But there’s one more level to linking: what if your C code requires a library on the system and thus needs runtime linking (as per Runtime Linking)? The easy answer in the C world is to use Autotools to search the library path for the library you need and set the right compilation flags. If your host language’s build system supports Autotools, then you will have no problem linking to other libraries on the system. If you can rely on pkg-config, then that might also do what you need. If Autotools and pkg-config are both out, then I wish you the best of luck in working out how to robustly get the host’s installation system to correctly link your library. There seem to be a lot of authors of scripting languages who still think that linking one C library to another is an eccentric special case that needs to be handled manually every time.
The remainder of this chapter presents an example via Python, which goes through the preceding considerations for the ideal gas function that will be presented in Example 10-11; for now, take the function as given as we focus on packaging it. Python has extensive online documentation to show you how the details work, but Example 5-2 suffices to show you some of the abstract steps at work: registering the function, converting the host-format inputs to common C formats, and converting the common C outputs to the host format. Then we’ll get to linking.
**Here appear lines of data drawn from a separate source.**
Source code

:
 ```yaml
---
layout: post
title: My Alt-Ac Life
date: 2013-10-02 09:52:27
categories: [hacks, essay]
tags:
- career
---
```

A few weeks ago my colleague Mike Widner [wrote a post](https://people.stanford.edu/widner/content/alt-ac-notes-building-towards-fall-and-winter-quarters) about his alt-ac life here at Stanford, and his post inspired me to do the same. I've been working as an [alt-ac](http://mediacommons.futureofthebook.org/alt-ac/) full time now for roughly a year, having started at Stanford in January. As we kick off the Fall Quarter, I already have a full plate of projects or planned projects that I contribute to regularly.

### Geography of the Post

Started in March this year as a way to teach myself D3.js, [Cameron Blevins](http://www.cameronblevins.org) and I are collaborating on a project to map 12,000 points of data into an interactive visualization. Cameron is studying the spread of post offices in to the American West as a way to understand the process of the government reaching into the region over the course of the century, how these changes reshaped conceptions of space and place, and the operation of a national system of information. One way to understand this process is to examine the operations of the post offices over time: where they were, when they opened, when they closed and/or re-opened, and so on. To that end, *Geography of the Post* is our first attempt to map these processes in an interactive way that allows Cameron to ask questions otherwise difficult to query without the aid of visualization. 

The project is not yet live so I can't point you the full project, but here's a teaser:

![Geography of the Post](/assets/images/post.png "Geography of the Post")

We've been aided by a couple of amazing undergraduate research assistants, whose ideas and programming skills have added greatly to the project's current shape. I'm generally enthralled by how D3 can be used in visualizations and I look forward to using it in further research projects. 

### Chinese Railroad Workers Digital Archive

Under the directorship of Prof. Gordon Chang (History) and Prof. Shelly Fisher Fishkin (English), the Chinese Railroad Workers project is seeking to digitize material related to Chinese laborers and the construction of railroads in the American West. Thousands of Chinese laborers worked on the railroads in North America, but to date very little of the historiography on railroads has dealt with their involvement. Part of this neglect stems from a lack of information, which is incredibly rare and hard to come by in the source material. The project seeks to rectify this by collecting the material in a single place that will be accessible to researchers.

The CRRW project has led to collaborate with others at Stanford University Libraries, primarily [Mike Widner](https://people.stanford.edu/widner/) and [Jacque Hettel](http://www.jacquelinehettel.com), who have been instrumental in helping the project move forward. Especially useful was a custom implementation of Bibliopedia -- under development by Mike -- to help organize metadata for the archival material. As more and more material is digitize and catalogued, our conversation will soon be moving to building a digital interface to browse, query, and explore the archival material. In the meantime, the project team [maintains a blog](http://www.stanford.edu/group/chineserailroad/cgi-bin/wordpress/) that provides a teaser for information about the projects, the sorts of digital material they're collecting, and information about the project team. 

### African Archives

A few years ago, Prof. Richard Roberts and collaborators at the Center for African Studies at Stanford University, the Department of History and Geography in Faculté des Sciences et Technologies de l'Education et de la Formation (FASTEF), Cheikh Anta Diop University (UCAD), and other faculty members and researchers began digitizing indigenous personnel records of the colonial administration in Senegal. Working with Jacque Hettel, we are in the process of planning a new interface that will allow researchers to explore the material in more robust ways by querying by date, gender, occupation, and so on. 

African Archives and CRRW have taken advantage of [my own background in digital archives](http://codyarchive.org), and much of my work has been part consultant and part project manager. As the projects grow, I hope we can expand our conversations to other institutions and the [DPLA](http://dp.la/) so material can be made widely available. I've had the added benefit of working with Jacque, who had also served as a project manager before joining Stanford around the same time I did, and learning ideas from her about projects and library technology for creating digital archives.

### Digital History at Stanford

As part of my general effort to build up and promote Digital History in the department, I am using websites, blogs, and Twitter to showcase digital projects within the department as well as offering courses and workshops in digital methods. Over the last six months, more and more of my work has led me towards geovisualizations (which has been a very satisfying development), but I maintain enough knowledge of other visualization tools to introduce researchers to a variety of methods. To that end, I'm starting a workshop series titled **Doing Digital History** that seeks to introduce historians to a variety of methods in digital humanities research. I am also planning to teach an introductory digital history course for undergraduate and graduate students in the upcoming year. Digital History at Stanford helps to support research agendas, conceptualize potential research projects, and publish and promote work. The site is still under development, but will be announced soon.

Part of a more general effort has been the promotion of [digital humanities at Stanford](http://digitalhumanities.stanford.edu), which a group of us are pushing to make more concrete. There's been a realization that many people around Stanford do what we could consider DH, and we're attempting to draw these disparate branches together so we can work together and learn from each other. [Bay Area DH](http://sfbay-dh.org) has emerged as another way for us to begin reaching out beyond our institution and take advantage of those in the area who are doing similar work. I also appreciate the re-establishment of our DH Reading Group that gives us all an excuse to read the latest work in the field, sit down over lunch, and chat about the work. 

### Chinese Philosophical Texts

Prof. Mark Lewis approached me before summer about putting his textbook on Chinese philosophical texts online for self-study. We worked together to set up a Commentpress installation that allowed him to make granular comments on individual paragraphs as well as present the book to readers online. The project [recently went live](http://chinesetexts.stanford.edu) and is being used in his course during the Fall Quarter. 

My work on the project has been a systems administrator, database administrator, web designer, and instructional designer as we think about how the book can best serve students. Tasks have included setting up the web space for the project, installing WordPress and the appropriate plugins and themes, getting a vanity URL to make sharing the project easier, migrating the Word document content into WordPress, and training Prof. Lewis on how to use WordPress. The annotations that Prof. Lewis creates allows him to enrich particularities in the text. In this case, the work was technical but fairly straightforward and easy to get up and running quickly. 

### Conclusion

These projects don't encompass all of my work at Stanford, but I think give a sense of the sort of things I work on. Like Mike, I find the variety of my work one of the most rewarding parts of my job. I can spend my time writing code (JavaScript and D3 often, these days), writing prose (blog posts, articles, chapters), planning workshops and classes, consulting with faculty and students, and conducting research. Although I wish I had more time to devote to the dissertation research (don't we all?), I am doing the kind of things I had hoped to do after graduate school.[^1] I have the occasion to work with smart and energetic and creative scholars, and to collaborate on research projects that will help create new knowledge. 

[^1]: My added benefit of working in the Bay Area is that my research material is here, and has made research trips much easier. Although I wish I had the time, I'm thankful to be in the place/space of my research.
The ideal gas library only provides one function, to calculate the pressure of an ideal gas given a temperature input, so the final package will be only slightly more interesting than one that prints “Hello, World” to the screen. Nonetheless, we’ll be able to start up Python and run:
frompvnrtimport*pressure_from_temp(100)
and Python will know where to find the pvnrt
package, and how to find the C function
(ideal_pressure) that gets called when you call the
pressure_from_temp Python command.
The story starts with Example 5-2, which provides C code using the Python API to wrap the C function and register it as part of the Python package to be set up subsequently.
#include <Python.h>
#include "../ideal.h"
static PyObject *ideal_py(PyObject *self, PyObject *args){
double intemp;
if (!PyArg_ParseTuple(args, "d", &intemp)) return NULL;
double out = ideal_pressure(.temp=intemp);
return Py_BuildValue("d", out);
}
static PyMethodDef method_list[] = {
{"pressure_from_temp", ideal_py, METH_VARARGS,
"Get the pressure from the temperature of one mole of gunk"},
{NULL, NULL, 0, NULL}
};
PyMODINIT_FUNC initpvnrt(void) {
Py_InitModule("pvnrt", method_list);
}
Python sends a single object listing all of the function
arguments, akin to argv. This line
reads them into a list of C variables, as specified by the format
specifiers (akin to scanf). If we
were parsing a double, a string, and an integer, it would look like:
PyArg_ParseTuple(args, "dsi", &indbl,
&instr, &inint).
The output also takes in a list of types and C values, returning a single bundle for Python’s use.
The rest of this file is registration. We have to build a
{NULL, NULL, 0, NULL}-terminated list of the methods in the
function (including Python name, C function, calling convention,
one-line documentation), then write a function named initpkgname to
read in the list.
The example shows how Python handles the input- and output-translating lines without much fuss (on the C side, though some other systems do it on the host side). The file concludes with a registration section, which is also not all that bad.
Now for the problem of compilation, which can require some real problem solving.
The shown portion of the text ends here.